La muerte de Fidel Castro, como la muerte de toda figura trascendental de una época, obliga a que se repliegue la memoria a sus confines originarios. Surgen así los contornos y recuerdos, a veces vagos, de una gran revuelta popular con aires tercermundistas y socialistas, pero con visión ampliada por círculos concéntricos que podían llegar a África o a Bolivia, mientras Cuba daba sus pasos para convertirse –por medio de difíciles decisiones- en un Estado socialista. Todo ello fue rodeado de grandes discusiones que, aun cuando no cesan, parecen haberse convertido en un mero eco de un mundo olvidado. Una revolución tan ambiciosa desde territorio tan pequeño no calculó sus infortunios, y si lo hizo, fue apelando a su abandono de especulaciones políticas fundados en hábitos ya transitados.

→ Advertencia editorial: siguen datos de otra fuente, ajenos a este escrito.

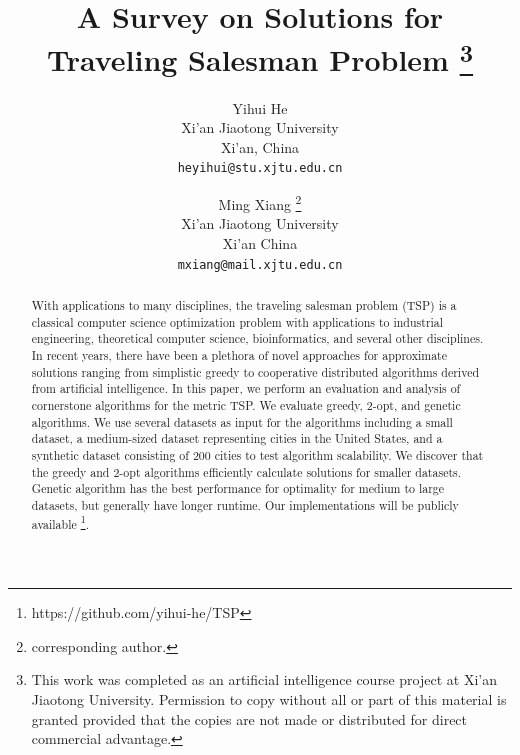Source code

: \documentclass[10pt,twocolumn,letterpaper]{article}
\begin{document}
\title{A Survey on Solutions for Traveling Salesman Problem
\thanks{ This work was completed as an artificial intelligence course project at Xi'an Jiaotong University. Permission to copy without all or part of this material is granted provided that the copies are not made or distributed for direct commercial advantage.}
}

\author{Yihui He\\
Xi'an Jiaotong University\\
Xi'an, China\\
{\tt\small heyihui@stu.xjtu.edu.cn}
\and
Ming Xiang
\thanks{corresponding author.}\\
Xi'an Jiaotong University\\
Xi'an China\\
{\tt\small mxiang@mail.xjtu.edu.cn}
}

\maketitle

\begin{abstract}
With applications to many disciplines, the traveling salesman problem (TSP) is a classical computer science optimization problem with applications to industrial engineering, theoretical computer science, bioinformatics, and several other disciplines\cite{introduction}. In recent years, there have been a
plethora of novel approaches for approximate solutions ranging from simplistic greedy to cooperative distributed algorithms derived from artificial intelligence. In this paper,
we perform an evaluation and analysis of cornerstone algorithms for the metric TSP. We evaluate greedy, 2-opt, and genetic algorithms. We use
several datasets as input for the algorithms including a small dataset, a medium-sized dataset representing
cities in the United States, and a synthetic dataset consisting of 200 cities to test algorithm scalability. We discover that
the greedy and 2-opt algorithms efficiently calculate solutions for smaller datasets. Genetic algorithm has the best
performance for optimality for medium
to large datasets, but generally have longer runtime. Our implementations will be publicly available \footnote{https://github.com/yihui-he/TSP}.
\end{abstract}
\end{document}
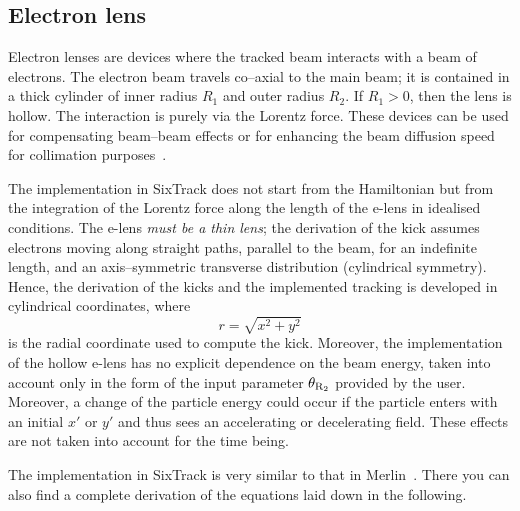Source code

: \documentclass[english]{article}
\begin{document}
\subsection{Electron lens}
\label{elense}
Electron lenses are devices where the tracked beam interacts with a beam of electrons. The electron beam travels co--axial to the main beam; it
is contained in a thick cylinder of inner radius $R_1$ and outer radius $R_2$.
If $R_1>0$, then the lens is hollow. The interaction is purely via the Lorentz
force. These devices can be used for compensating beam--beam effects or for
enhancing the beam diffusion speed for collimation purposes~\cite{Shiltsev:2112966}.

The implementation in SixTrack does not start from the Hamiltonian but from the
integration of the Lorentz force along the length of the e-lens in idealised
conditions. The e-lens \emph{must be a thin lens};
the derivation of the kick assumes electrons moving along straight paths,
parallel to the beam, for an indefinite length, and an axis--symmetric
transverse distribution (cylindrical symmetry). Hence,
the derivation of the kicks and the implemented tracking is developed in cylindrical coordinates, where
\begin{equation}
  r=\sqrt{x^2+y^2}
\end{equation}
is the radial coordinate used to compute the kick. Moreover,
the implementation of the hollow e-lens has no explicit dependence on the
beam energy, taken into account only in the form of the input parameter
$\theta_{\rm R_2}$ provided by the user. Moreover, a change of the particle
energy could occur if the particle enters with an initial $x'$ or
$y'$ and thus sees an accelerating or decelerating field. These effects
are not taken into account for the time being.

The implementation in SixTrack is very similar to that in
Merlin~\cite{HReLens}. There you can also find a complete derivation of
the equations laid down in the following.
\end{document}
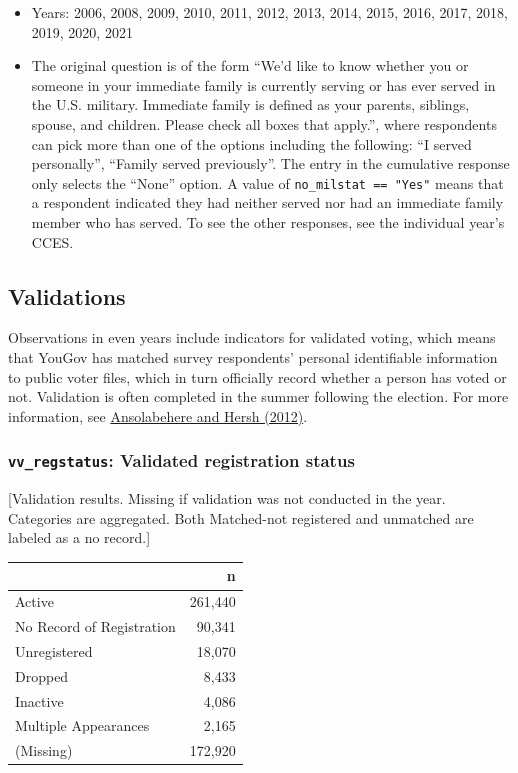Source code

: \documentclass[10pt,article,oneside]{memoir}
\theoremstyle{definition}
\begin{document}
\begin{itemize}
\tightlist
\item
  Years: 2006, 2008, 2009, 2010, 2011, 2012, 2013, 2014, 2015, 2016,
  2017, 2018, 2019, 2020, 2021
\item
  The original question is of the form ``We'd like to know whether you
  or someone in your immediate family is currently serving or has ever
  served in the U.S. military. Immediate family is defined as your
  parents, siblings, spouse, and children. Please check all boxes that
  apply.'', where respondents can pick more than one of the options
  including the following: ``I served personally'', ``Family served
  previously''. The entry in the cumulative response only selects the
  ``None'' option. A value of \texttt{no\_milstat\ ==\ "Yes"} means that
  a respondent indicated they had neither served nor had an immediate
  family member who has served. To see the other responses, see the
  individual year's CCES.
\end{itemize}

\newpage

\hypertarget{validations}{%
\subsection{Validations}\label{validations}}

Observations in even years include indicators for validated voting,
which means that YouGov has matched survey respondents' personal
identifiable information to public voter files, which in turn officially
record whether a person has voted or not. Validation is often completed
in the summer following the election. For more information, see
\href{https://doi.org/10.1093/pan/mps023}{Ansolabehere and Hersh
(2012)}.

\hypertarget{vv_regstatus-validated-registration-status}{%
\subsubsection{\texorpdfstring{\texttt{vv\_regstatus}: Validated
registration
status}{vv\_regstatus: Validated registration status}}\label{vv_regstatus-validated-registration-status}}

{[}Validation results. Missing if validation was not conducted in the
year. Categories are aggregated. Both Matched-not registered and
unmatched are labeled as a no record.{]}

\begin{table}[H]
\centering
\begin{tabular}[t]{lr}
\toprule
 & n\\
\midrule
Active & 261,440\\
No Record of Registration & 90,341\\
Unregistered & 18,070\\
Dropped & 8,433\\
Inactive & 4,086\\
Multiple Appearances & 2,165\\
(Missing) & 172,920\\
\bottomrule
\end{tabular}
\end{table}
\end{document}
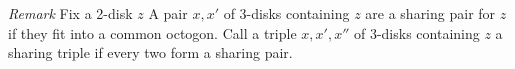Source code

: \documentclass[11pt]{article}
\theoremstyle{remark}
\theoremstyle{definition}
\begin{document}
%
%
%
%
%
%
%
%
%






\noindent \emph{Remark }
Fix a 2-disk $z$
A pair ${x,x'}$ of 3-disks containing $z$ are
a sharing pair for $z$ if they fit into a common octogon.
Call a triple ${x,x',x''}$ of 3-disks containing $z$
a sharing triple if every two form a sharing pair.
\end{document}
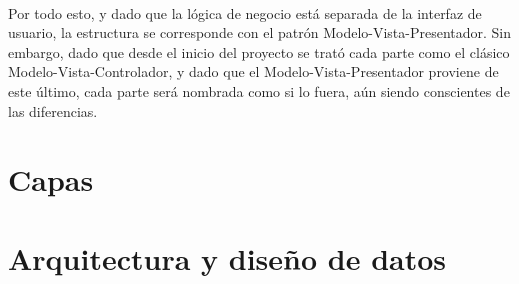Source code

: \documentclass{subfiles}
\begin{document}
        \paragraph{}
        Por todo esto, y dado que la lógica de negocio está separada de la interfaz de usuario, la estructura se corresponde con el patrón Modelo-Vista-Presentador. Sin embargo, dado que desde el inicio del proyecto se trató cada parte como el clásico Modelo-Vista-Controlador, y dado que el Modelo-Vista-Presentador proviene de este último, cada parte será nombrada como si lo fuera, aún siendo conscientes de las diferencias.

        \section{Capas}
        \label{sec:capas}

        \section{Arquitectura y diseño de datos}
        \label{sec:arquitectura_y_diseno_de_datos}
\end{document}
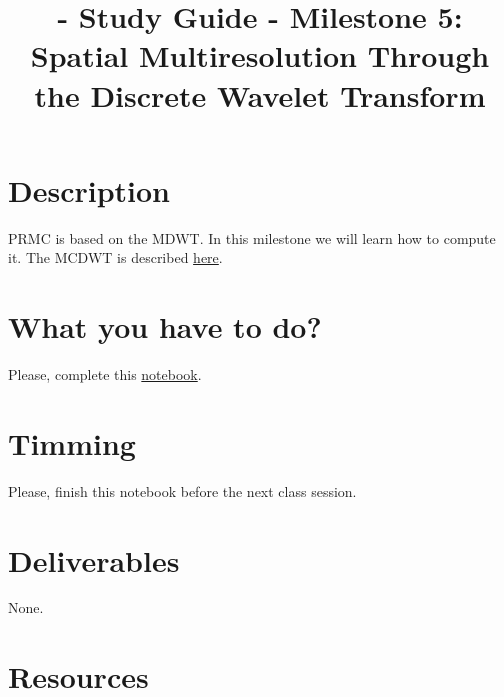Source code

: 
\title{\SM - Study Guide - Milestone 5: Spatial Multiresolution Through the Discrete Wavelet Transform}

\maketitle

\section{Description}

PRMC is based on the MDWT. In this milestone we will learn how to
compute it. The MCDWT is described
\href{https://sistemas-multimedia.github.io/PRMC/#x1-100005}{here}.

\section{What you have to do?}
  
Please, complete this
\href{https://github.com/Sistemas-Multimedia/Sistemas-Multimedia.github.io/blob/master/study_guide/MDWT/MDWT.ipynb}{notebook}.

\section{Timming}

Please, finish this notebook before the next class session.

\section{Deliverables}

None.

\section{Resources}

Soportó (y muchos casos aun soporta) bloqueos, invasiones, campañas comunicacionales, poderosas fuerzas militares rodeándola- y ante todo ello llamó a la población a la austeridad y a la resistencia. Ninguna de estas convocatorias son fáciles en la historia, pues siempre hay un épica posible y siempre las épicas están en peligro ante realidades más consabidas. Fidel Castro, orador múltiple, hombre de multitudes y luego anacoreta disconforme, se mantuvo hasta el final tomado por pensamientos que no carecían de crudo realismo pero sin abandonar jamás la llama inicial –por más que a veces ella parecía apenas titilar. Esto se revelaba ahora en sus reflexiones sobre la especie humana, el destino problemático de lo universal sin más, acechado por un capitalismo sin antenas de sensibilidad para percibir los males que su mismo derrotero provoca, y en el dejo de las prevenciones, no por implícitas muy evidentes, que le provocaban los acuerdos con Obama. Sabía que eran necesarios y a la vez no veía en ello otra cosa que un momento de espera, de tensión o de prudencia lúcida.
Fidel representa una amalgama cultural extraordinaria, latinoamericana y universal, entre su educación jesuítica, su primer compromiso con el liberalismo social antidictatorial e insurgente, su atracción legendaria por el socialismo, sus palabras repercutientes sobre el juicio de la Historia, la proyección de la pequeña isla en la política mundial como símbolo y aventura, y el lento reconocimiento de que la Revolución se había implantado en uno de los territorios más ricos del “mare nostrum” caribeño, no solo por las culturas románticas del azúcar y el tabaco, sino por sus literatos, poetas y escritores. Fidel fue antes que nada un martiano, y quizás algo le impidió ver en Lezama Lima lo que luego todos vieron, aunque tardíamente, pero en sus amplios gestos de acogida penetró no solo un argentino notorio a las filas de la gran promesa, sino que nuestro país mismo, interrogado por Fidel e interrogándolo a él, escribió historias comunes en las que todos tenemos distintos motivos de involucramiento.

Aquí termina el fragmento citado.